[Opening Data in this exercise section]

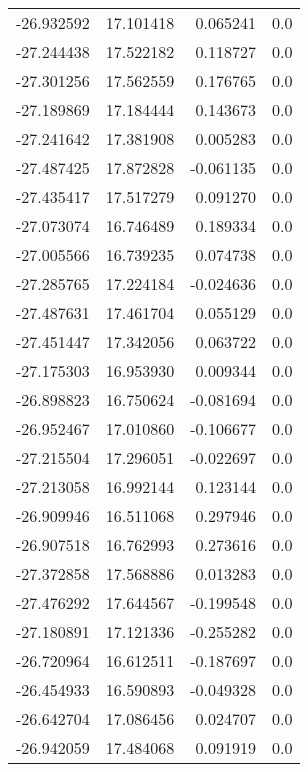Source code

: \begin{tabular}{rrrr}
      -26.932592 &        17.101418 &    0.065241 &   0.0 \\
      -27.244438 &        17.522182 &    0.118727 &   0.0 \\
      -27.301256 &        17.562559 &    0.176765 &   0.0 \\
      -27.189869 &        17.184444 &    0.143673 &   0.0 \\
      -27.241642 &        17.381908 &    0.005283 &   0.0 \\
      -27.487425 &        17.872828 &   -0.061135 &   0.0 \\
      -27.435417 &        17.517279 &    0.091270 &   0.0 \\
      -27.073074 &        16.746489 &    0.189334 &   0.0 \\
      -27.005566 &        16.739235 &    0.074738 &   0.0 \\
      -27.285765 &        17.224184 &   -0.024636 &   0.0 \\
      -27.487631 &        17.461704 &    0.055129 &   0.0 \\
      -27.451447 &        17.342056 &    0.063722 &   0.0 \\
      -27.175303 &        16.953930 &    0.009344 &   0.0 \\
      -26.898823 &        16.750624 &   -0.081694 &   0.0 \\
      -26.952467 &        17.010860 &   -0.106677 &   0.0 \\
      -27.215504 &        17.296051 &   -0.022697 &   0.0 \\
      -27.213058 &        16.992144 &    0.123144 &   0.0 \\
      -26.909946 &        16.511068 &    0.297946 &   0.0 \\
      -26.907518 &        16.762993 &    0.273616 &   0.0 \\
      -27.372858 &        17.568886 &    0.013283 &   0.0 \\
      -27.476292 &        17.644567 &   -0.199548 &   0.0 \\
      -27.180891 &        17.121336 &   -0.255282 &   0.0 \\
      -26.720964 &        16.612511 &   -0.187697 &   0.0 \\
      -26.454933 &        16.590893 &   -0.049328 &   0.0 \\
      -26.642704 &        17.086456 &    0.024707 &   0.0 \\
      -26.942059 &        17.484068 &    0.091919 &   0.0 \\

\end{tabular}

[Closing Data in this exercise section]

Exercise — Above is a listing with pictures. Write it out exactly without them.

Expected output —
Source code

: \begin{tabular}{rrrr}
      -26.932592 &        17.101418 &    0.065241 &   0.0 \\
      -27.244438 &        17.522182 &    0.118727 &   0.0 \\
      -27.301256 &        17.562559 &    0.176765 &   0.0 \\
      -27.189869 &        17.184444 &    0.143673 &   0.0 \\
      -27.241642 &        17.381908 &    0.005283 &   0.0 \\
      -27.487425 &        17.872828 &   -0.061135 &   0.0 \\
      -27.435417 &        17.517279 &    0.091270 &   0.0 \\
      -27.073074 &        16.746489 &    0.189334 &   0.0 \\
      -27.005566 &        16.739235 &    0.074738 &   0.0 \\
      -27.285765 &        17.224184 &   -0.024636 &   0.0 \\
      -27.487631 &        17.461704 &    0.055129 &   0.0 \\
      -27.451447 &        17.342056 &    0.063722 &   0.0 \\
      -27.175303 &        16.953930 &    0.009344 &   0.0 \\
      -26.898823 &        16.750624 &   -0.081694 &   0.0 \\
      -26.952467 &        17.010860 &   -0.106677 &   0.0 \\
      -27.215504 &        17.296051 &   -0.022697 &   0.0 \\
      -27.213058 &        16.992144 &    0.123144 &   0.0 \\
      -26.909946 &        16.511068 &    0.297946 &   0.0 \\
      -26.907518 &        16.762993 &    0.273616 &   0.0 \\
      -27.372858 &        17.568886 &    0.013283 &   0.0 \\
      -27.476292 &        17.644567 &   -0.199548 &   0.0 \\
      -27.180891 &        17.121336 &   -0.255282 &   0.0 \\
      -26.720964 &        16.612511 &   -0.187697 &   0.0 \\
      -26.454933 &        16.590893 &   -0.049328 &   0.0 \\
      -26.642704 &        17.086456 &    0.024707 &   0.0 \\
      -26.942059 &        17.484068 &    0.091919 &   0.0 \\

\end{tabular}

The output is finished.